**WHAT YOU WILL DO:** Reading the listing that follows, count the lines where "should" appears, and answer with only that count.

**EXCERPTED RECORDS:**
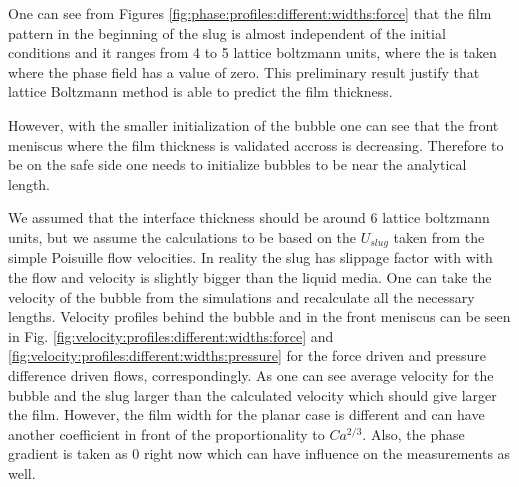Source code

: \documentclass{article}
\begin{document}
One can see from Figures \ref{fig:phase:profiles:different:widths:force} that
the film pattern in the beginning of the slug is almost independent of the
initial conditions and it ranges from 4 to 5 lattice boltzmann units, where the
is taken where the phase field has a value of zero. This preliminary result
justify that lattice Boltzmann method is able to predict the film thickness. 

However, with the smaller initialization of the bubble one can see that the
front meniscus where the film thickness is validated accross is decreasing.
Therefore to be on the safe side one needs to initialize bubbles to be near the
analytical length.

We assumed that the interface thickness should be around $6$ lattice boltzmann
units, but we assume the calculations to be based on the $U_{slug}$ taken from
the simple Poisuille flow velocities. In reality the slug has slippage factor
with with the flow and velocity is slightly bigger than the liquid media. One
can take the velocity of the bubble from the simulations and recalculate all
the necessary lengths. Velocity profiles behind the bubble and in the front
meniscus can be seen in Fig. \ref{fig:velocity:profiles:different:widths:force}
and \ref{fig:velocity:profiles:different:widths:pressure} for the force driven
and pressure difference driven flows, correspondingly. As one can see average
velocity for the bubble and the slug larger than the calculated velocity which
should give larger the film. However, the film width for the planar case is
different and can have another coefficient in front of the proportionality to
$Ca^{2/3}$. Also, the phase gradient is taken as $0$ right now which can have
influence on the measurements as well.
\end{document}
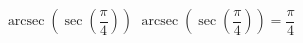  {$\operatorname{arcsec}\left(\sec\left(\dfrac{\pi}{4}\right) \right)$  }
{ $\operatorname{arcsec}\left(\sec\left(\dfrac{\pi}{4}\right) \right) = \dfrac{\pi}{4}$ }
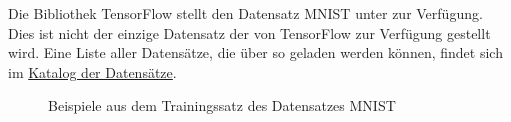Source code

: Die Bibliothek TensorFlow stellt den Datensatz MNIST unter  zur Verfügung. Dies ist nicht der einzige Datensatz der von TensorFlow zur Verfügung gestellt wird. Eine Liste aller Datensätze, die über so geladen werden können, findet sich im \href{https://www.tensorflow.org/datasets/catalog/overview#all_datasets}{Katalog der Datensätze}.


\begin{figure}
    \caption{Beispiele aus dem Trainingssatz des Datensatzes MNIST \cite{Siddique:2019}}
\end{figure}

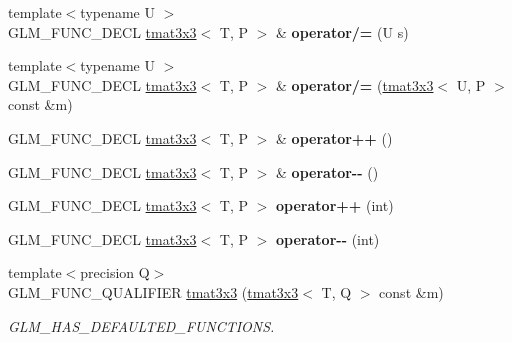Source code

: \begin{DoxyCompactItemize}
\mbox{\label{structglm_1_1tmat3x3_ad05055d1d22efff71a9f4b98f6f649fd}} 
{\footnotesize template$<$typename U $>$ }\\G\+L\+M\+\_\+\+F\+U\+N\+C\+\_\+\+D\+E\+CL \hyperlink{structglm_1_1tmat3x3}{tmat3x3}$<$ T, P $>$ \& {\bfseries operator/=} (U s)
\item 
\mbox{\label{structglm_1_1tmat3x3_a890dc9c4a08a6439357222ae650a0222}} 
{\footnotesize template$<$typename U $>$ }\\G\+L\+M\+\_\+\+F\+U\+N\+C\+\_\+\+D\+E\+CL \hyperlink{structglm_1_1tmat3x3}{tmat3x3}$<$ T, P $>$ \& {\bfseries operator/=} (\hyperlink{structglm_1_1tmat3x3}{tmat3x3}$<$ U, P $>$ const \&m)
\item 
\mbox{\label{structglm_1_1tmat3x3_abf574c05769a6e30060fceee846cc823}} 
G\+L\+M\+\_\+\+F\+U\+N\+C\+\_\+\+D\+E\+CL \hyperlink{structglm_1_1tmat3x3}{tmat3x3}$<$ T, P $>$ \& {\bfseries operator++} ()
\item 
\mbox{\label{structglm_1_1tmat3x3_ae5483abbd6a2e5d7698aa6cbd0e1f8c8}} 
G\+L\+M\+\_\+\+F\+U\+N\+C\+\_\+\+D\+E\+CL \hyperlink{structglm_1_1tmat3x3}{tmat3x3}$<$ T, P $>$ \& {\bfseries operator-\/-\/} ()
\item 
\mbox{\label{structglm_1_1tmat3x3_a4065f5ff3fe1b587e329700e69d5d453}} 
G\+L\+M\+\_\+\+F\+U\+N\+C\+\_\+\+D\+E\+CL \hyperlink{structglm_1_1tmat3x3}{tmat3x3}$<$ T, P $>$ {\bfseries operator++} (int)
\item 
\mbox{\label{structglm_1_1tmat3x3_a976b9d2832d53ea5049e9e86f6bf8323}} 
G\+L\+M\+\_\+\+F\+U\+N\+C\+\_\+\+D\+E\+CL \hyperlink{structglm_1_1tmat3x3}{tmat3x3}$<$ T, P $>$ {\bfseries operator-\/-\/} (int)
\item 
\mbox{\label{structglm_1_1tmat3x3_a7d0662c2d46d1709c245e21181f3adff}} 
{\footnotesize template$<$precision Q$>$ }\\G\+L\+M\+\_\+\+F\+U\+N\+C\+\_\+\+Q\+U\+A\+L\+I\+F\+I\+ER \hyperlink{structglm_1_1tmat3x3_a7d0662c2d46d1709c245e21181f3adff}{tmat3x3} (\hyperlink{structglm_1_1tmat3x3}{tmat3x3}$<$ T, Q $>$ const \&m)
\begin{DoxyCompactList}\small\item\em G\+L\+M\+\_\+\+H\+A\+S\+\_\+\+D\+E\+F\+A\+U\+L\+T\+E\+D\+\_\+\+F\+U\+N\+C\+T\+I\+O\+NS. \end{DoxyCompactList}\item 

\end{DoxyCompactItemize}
...
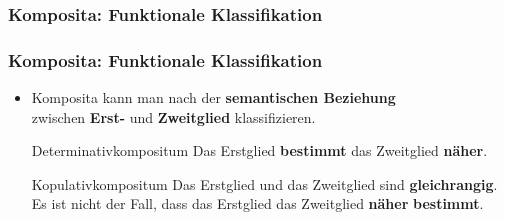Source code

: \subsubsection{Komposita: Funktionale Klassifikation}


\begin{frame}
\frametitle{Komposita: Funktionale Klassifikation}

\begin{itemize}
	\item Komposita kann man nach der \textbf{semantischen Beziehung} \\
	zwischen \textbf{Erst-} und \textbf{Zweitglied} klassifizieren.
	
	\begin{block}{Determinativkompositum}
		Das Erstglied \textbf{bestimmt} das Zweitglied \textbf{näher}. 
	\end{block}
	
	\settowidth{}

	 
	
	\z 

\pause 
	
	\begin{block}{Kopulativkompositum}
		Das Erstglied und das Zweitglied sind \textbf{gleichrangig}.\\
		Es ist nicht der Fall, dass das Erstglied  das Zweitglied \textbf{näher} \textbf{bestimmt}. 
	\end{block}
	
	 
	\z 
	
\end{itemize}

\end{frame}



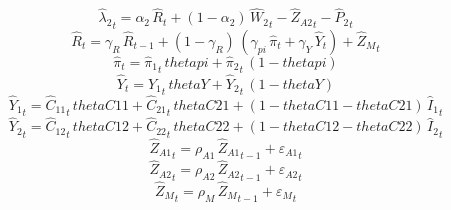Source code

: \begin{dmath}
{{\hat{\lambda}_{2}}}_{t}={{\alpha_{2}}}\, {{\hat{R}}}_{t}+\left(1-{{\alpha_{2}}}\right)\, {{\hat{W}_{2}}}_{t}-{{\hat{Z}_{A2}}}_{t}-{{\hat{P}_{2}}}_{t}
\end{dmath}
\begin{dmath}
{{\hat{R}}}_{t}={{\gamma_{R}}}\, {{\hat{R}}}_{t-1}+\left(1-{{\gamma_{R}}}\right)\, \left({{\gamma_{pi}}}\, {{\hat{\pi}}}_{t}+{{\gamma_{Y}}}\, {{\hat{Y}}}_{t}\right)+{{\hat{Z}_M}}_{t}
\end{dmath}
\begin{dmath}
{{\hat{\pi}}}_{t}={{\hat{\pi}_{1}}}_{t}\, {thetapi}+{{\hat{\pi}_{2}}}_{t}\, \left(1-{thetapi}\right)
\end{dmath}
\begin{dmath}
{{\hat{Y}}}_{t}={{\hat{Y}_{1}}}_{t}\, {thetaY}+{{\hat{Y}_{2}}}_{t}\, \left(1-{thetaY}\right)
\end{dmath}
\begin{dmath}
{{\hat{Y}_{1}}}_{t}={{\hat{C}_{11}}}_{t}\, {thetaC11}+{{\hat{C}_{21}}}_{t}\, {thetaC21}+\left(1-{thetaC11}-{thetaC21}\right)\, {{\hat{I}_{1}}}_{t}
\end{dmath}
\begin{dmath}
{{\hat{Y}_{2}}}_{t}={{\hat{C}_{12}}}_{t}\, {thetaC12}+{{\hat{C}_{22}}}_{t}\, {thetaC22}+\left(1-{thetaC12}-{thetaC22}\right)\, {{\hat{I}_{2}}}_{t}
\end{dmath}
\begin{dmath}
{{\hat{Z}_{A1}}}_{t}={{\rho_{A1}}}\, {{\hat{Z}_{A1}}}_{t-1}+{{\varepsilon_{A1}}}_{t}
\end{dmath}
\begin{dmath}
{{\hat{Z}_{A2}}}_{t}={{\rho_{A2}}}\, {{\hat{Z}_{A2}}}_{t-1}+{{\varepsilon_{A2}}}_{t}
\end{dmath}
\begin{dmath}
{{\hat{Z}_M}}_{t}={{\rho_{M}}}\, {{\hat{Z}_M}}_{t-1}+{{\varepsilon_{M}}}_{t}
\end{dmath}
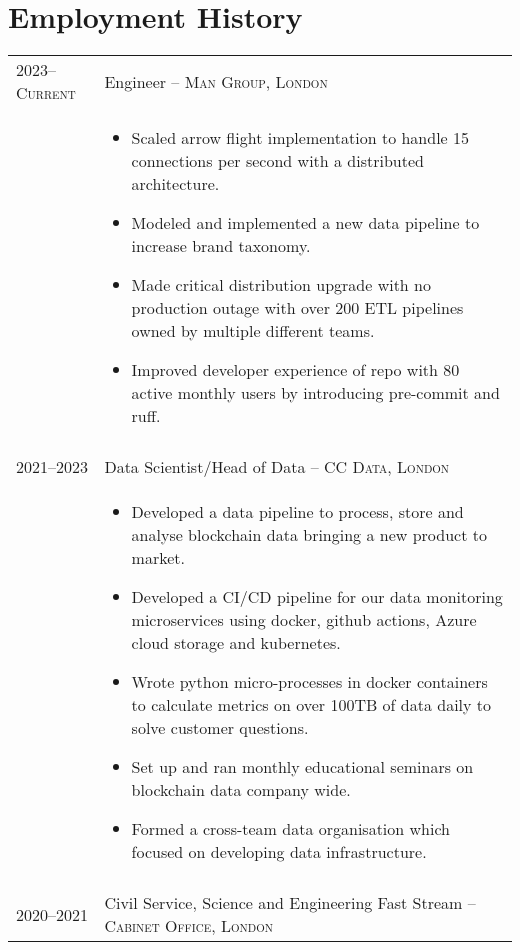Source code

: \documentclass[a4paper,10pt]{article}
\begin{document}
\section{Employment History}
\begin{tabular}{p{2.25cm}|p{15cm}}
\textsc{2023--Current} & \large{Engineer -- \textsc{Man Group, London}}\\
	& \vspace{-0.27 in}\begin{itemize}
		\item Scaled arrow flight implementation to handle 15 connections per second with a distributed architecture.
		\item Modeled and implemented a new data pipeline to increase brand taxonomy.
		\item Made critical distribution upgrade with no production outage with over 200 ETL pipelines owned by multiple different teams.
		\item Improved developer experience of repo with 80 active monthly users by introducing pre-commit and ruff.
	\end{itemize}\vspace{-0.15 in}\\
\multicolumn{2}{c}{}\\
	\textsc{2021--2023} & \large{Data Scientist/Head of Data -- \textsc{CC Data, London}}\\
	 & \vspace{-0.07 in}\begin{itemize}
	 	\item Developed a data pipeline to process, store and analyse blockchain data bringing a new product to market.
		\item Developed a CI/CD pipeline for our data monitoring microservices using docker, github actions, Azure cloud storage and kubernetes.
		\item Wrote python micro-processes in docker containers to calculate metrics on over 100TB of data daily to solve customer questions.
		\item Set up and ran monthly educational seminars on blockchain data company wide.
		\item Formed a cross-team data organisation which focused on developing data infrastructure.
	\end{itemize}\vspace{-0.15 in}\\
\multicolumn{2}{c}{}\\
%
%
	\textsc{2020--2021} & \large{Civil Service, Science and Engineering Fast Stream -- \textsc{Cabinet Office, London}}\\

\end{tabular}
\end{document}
---
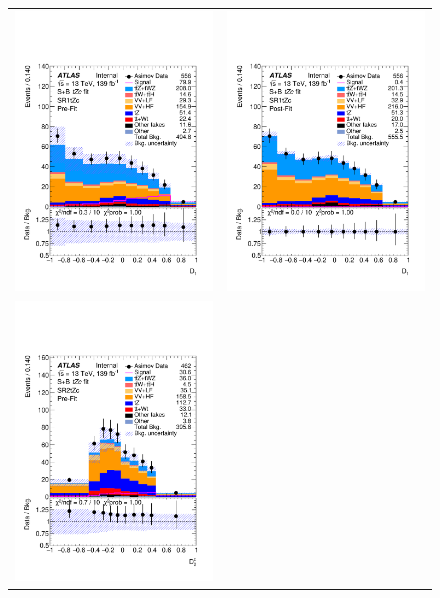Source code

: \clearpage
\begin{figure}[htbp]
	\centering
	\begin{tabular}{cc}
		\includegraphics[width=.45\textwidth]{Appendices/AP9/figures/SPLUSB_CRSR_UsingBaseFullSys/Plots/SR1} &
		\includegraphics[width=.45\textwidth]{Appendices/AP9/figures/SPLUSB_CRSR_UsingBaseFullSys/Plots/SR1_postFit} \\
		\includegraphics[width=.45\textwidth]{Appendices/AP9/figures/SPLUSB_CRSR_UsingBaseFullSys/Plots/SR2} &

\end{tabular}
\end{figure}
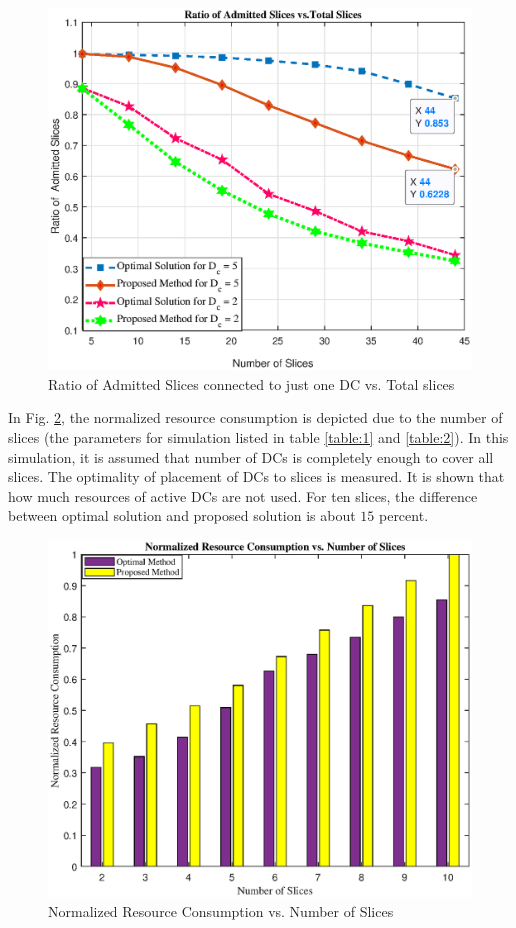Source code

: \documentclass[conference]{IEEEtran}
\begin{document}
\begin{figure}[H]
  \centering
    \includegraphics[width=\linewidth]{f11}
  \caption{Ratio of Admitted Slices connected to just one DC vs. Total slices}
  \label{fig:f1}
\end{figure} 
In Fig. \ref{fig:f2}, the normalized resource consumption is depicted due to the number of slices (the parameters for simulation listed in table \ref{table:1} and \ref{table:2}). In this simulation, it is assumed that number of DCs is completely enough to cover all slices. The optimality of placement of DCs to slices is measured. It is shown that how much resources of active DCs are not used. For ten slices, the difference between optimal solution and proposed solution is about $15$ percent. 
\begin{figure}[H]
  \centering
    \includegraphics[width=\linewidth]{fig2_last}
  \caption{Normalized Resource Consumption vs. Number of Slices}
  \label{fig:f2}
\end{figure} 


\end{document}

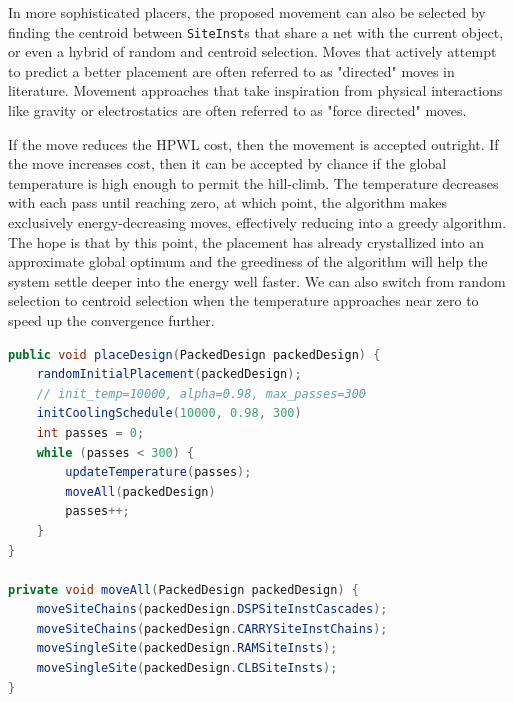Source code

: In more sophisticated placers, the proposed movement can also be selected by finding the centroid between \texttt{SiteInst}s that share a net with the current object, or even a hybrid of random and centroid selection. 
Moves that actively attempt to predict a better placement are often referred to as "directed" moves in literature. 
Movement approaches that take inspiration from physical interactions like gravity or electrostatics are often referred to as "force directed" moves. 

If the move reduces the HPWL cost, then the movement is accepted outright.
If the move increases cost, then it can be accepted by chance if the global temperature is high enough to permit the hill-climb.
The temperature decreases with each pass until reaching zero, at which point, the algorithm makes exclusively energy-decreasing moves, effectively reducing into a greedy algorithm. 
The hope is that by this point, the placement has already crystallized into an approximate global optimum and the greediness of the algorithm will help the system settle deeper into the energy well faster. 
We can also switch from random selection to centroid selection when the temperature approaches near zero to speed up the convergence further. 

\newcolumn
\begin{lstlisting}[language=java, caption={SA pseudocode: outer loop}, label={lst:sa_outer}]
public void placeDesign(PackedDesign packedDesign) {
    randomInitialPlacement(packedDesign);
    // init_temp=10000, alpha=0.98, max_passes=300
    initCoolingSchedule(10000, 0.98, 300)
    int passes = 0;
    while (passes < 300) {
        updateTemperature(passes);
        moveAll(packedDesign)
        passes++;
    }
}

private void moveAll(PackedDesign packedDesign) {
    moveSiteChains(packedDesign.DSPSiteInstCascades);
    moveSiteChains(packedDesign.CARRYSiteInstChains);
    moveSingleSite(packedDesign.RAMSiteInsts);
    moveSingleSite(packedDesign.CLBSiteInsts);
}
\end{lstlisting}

**ANSWER BOX:** 2